(Stored data)
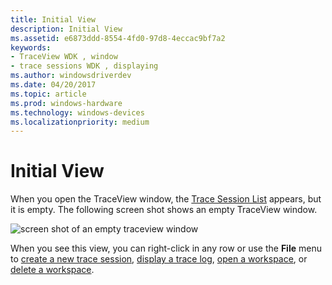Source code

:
 ```yaml
---
title: Initial View
description: Initial View
ms.assetid: e6873ddd-8554-4fd0-97d8-4eccac9bf7a2
keywords:
- TraceView WDK , window
- trace sessions WDK , displaying
ms.author: windowsdriverdev
ms.date: 04/20/2017
ms.topic: article
ms.prod: windows-hardware
ms.technology: windows-devices
ms.localizationpriority: medium
---
```


# Initial View


When you open the TraceView window, the [Trace Session List](trace-session-list.md) appears, but it is empty. The following screen shot shows an empty TraceView window.

![screen shot of an empty traceview window](images/traceview-empty.png)

When you see this view, you can right-click in any row or use the **File** menu to [create a new trace session](creating-a-trace-session.md), [display a trace log](displaying-a-trace-log.md), [open a workspace](opening-a-workspace.md), or [delete a workspace](deleting-a-workspace.md).

 

 





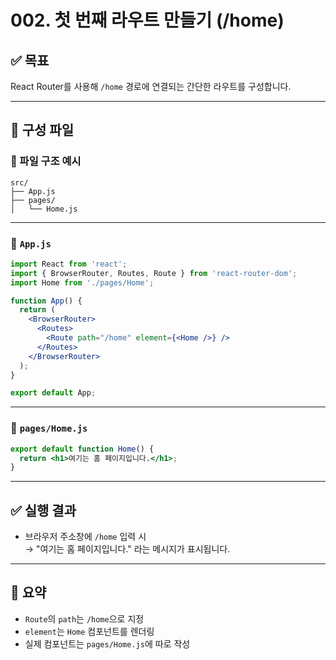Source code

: # 002. 첫 번째 라우트 만들기 (/home)

## ✅ 목표
React Router를 사용해 `/home` 경로에 연결되는 간단한 라우트를 구성합니다.

---

## 🧱 구성 파일

### 📁 파일 구조 예시
```
src/
├── App.js
├── pages/
│   └── Home.js
```

---

### 📄 `App.js`

```jsx
import React from 'react';
import { BrowserRouter, Routes, Route } from 'react-router-dom';
import Home from './pages/Home';

function App() {
  return (
    <BrowserRouter>
      <Routes>
        <Route path="/home" element={<Home />} />
      </Routes>
    </BrowserRouter>
  );
}

export default App;
```

---

### 📄 `pages/Home.js`

```jsx
export default function Home() {
  return <h1>여기는 홈 페이지입니다.</h1>;
}
```

---

## ✅ 실행 결과

- 브라우저 주소창에 `/home` 입력 시  
  → "여기는 홈 페이지입니다." 라는 메시지가 표시됩니다.

---

## 📌 요약

- `Route`의 `path`는 `/home`으로 지정
- `element`는 `Home` 컴포넌트를 렌더링
- 실제 컴포넌트는 `pages/Home.js`에 따로 작성
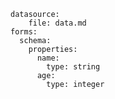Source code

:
 ```yaml-data-entry
datasource:
    file: data.md
forms:
  schema:
    properties:
      name:
        type: string
      age:
        type: integer
```
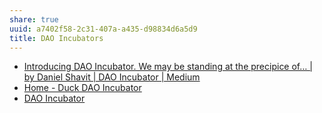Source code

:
 ```yaml
---
share: true
uuid: a7402f58-2c31-407a-a435-d98834d6a5d9
title: DAO Incubators
---
```

* [Introducing DAO Incubator. We may be standing at the precipice of… | by Daniel Shavit | DAO Incubator | Medium](https://medium.com/dao-incubator/introducing-dao-incubator-311070c555)
* [Home - Duck DAO Incubator](https://duckdao.io/)
* [DAO Incubator](http://daoincubator.org/)
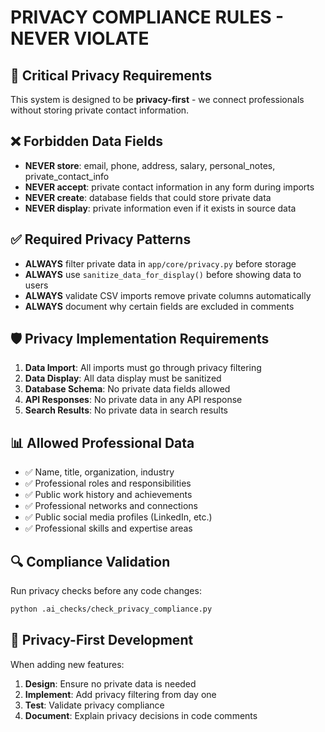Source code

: # PRIVACY COMPLIANCE RULES - NEVER VIOLATE

## 🚨 Critical Privacy Requirements
This system is designed to be **privacy-first** - we connect professionals without storing private contact information.

## ❌ Forbidden Data Fields
- **NEVER store**: email, phone, address, salary, personal_notes, private_contact_info
- **NEVER accept**: private contact information in any form during imports
- **NEVER create**: database fields that could store private data
- **NEVER display**: private information even if it exists in source data

## ✅ Required Privacy Patterns
- **ALWAYS** filter private data in `app/core/privacy.py` before storage
- **ALWAYS** use `sanitize_data_for_display()` before showing data to users
- **ALWAYS** validate CSV imports remove private columns automatically
- **ALWAYS** document why certain fields are excluded in comments

## 🛡️ Privacy Implementation Requirements
1. **Data Import**: All imports must go through privacy filtering
2. **Data Display**: All data display must be sanitized
3. **Database Schema**: No private data fields allowed
4. **API Responses**: No private data in any API response
5. **Search Results**: No private data in search results

## 📊 Allowed Professional Data
- ✅ Name, title, organization, industry
- ✅ Professional roles and responsibilities  
- ✅ Public work history and achievements
- ✅ Professional networks and connections
- ✅ Public social media profiles (LinkedIn, etc.)
- ✅ Professional skills and expertise areas

## 🔍 Compliance Validation
Run privacy checks before any code changes:
```bash
python .ai_checks/check_privacy_compliance.py
```

## 🚀 Privacy-First Development
When adding new features:
1. **Design**: Ensure no private data is needed
2. **Implement**: Add privacy filtering from day one
3. **Test**: Validate privacy compliance
4. **Document**: Explain privacy decisions in code comments
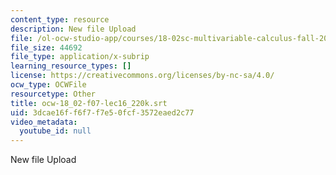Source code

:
 ```yaml
---
content_type: resource
description: New file Upload
file: /ol-ocw-studio-app/courses/18-02sc-multivariable-calculus-fall-2010/3dcae16ff6f7f7e50fcf3572eaed2c77_ocw-18_02-f07-lec16_220k.srt
file_size: 44692
file_type: application/x-subrip
learning_resource_types: []
license: https://creativecommons.org/licenses/by-nc-sa/4.0/
ocw_type: OCWFile
resourcetype: Other
title: ocw-18_02-f07-lec16_220k.srt
uid: 3dcae16f-f6f7-f7e5-0fcf-3572eaed2c77
video_metadata:
  youtube_id: null
---
```

New file Upload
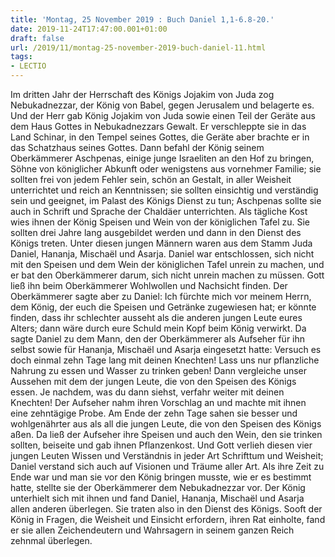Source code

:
 ```yaml
---
title: 'Montag, 25 November 2019 : Buch Daniel 1,1-6.8-20.'
date: 2019-11-24T17:47:00.001+01:00
draft: false
url: /2019/11/montag-25-november-2019-buch-daniel-11.html
tags: 
- LECTIO
---
```


Im dritten Jahr der Herrschaft des Königs Jojakim von Juda zog Nebukadnezzar, der König von Babel, gegen Jerusalem und belagerte es. Und der Herr gab König Jojakim von Juda sowie einen Teil der Geräte aus dem Haus Gottes in Nebukadnezzars Gewalt. Er verschleppte sie in das Land Schinar, in den Tempel seines Gottes, die Geräte aber brachte er in das Schatzhaus seines Gottes. Dann befahl der König seinem Oberkämmerer Aschpenas, einige junge Israeliten an den Hof zu bringen, Söhne von königlicher Abkunft oder wenigstens aus vornehmer Familie; sie sollten frei von jedem Fehler sein, schön an Gestalt, in aller Weisheit unterrichtet und reich an Kenntnissen; sie sollten einsichtig und verständig sein und geeignet, im Palast des Königs Dienst zu tun; Aschpenas sollte sie auch in Schrift und Sprache der Chaldäer unterrichten. Als tägliche Kost wies ihnen der König Speisen und Wein von der königlichen Tafel zu. Sie sollten drei Jahre lang ausgebildet werden und dann in den Dienst des Königs treten. Unter diesen jungen Männern waren aus dem Stamm Juda Daniel, Hananja, Mischaël und Asarja. Daniel war entschlossen, sich nicht mit den Speisen und dem Wein der königlichen Tafel unrein zu machen, und er bat den Oberkämmerer darum, sich nicht unrein machen zu müssen. Gott ließ ihn beim Oberkämmerer Wohlwollen und Nachsicht finden. Der Oberkämmerer sagte aber zu Daniel: Ich fürchte mich vor meinem Herrn, dem König, der euch die Speisen und Getränke zugewiesen hat; er könnte finden, dass ihr schlechter ausseht als die anderen jungen Leute eures Alters; dann wäre durch eure Schuld mein Kopf beim König verwirkt. Da sagte Daniel zu dem Mann, den der Oberkämmerer als Aufseher für ihn selbst sowie für Hananja, Mischaël und Asarja eingesetzt hatte: Versuch es doch einmal zehn Tage lang mit deinen Knechten! Lass uns nur pflanzliche Nahrung zu essen und Wasser zu trinken geben! Dann vergleiche unser Aussehen mit dem der jungen Leute, die von den Speisen des Königs essen. Je nachdem, was du dann siehst, verfahr weiter mit deinen Knechten! Der Aufseher nahm ihren Vorschlag an und machte mit ihnen eine zehntägige Probe. Am Ende der zehn Tage sahen sie besser und wohlgenährter aus als all die jungen Leute, die von den Speisen des Königs aßen. Da ließ der Aufseher ihre Speisen und auch den Wein, den sie trinken sollten, beiseite und gab ihnen Pflanzenkost. Und Gott verlieh diesen vier jungen Leuten Wissen und Verständnis in jeder Art Schrifttum und Weisheit; Daniel verstand sich auch auf Visionen und Träume aller Art. Als ihre Zeit zu Ende war und man sie vor den König bringen musste, wie er es bestimmt hatte, stellte sie der Oberkämmerer dem Nebukadnezzar vor. Der König unterhielt sich mit ihnen und fand Daniel, Hananja, Mischaël und Asarja allen anderen überlegen. Sie traten also in den Dienst des Königs. Sooft der König in Fragen, die Weisheit und Einsicht erfordern, ihren Rat einholte, fand er sie allen Zeichendeutern und Wahrsagern in seinem ganzen Reich zehnmal überlegen.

Required work
What you return should be only the exact lines from the top of the entries through the line with "empty traceview window](images/traceview-empty.png)", minus the pictures.

Problem solution
Source code

:
 ```yaml
---
title: Initial View
description: Initial View
ms.assetid: e6873ddd-8554-4fd0-97d8-4eccac9bf7a2
keywords:
- TraceView WDK , window
- trace sessions WDK , displaying
ms.author: windowsdriverdev
ms.date: 04/20/2017
ms.topic: article
ms.prod: windows-hardware
ms.technology: windows-devices
ms.localizationpriority: medium
---
```


# Initial View


When you open the TraceView window, the [Trace Session List](trace-session-list.md) appears, but it is empty. The following screen shot shows an empty TraceView window.

![screen shot of an empty traceview window](images/traceview-empty.png)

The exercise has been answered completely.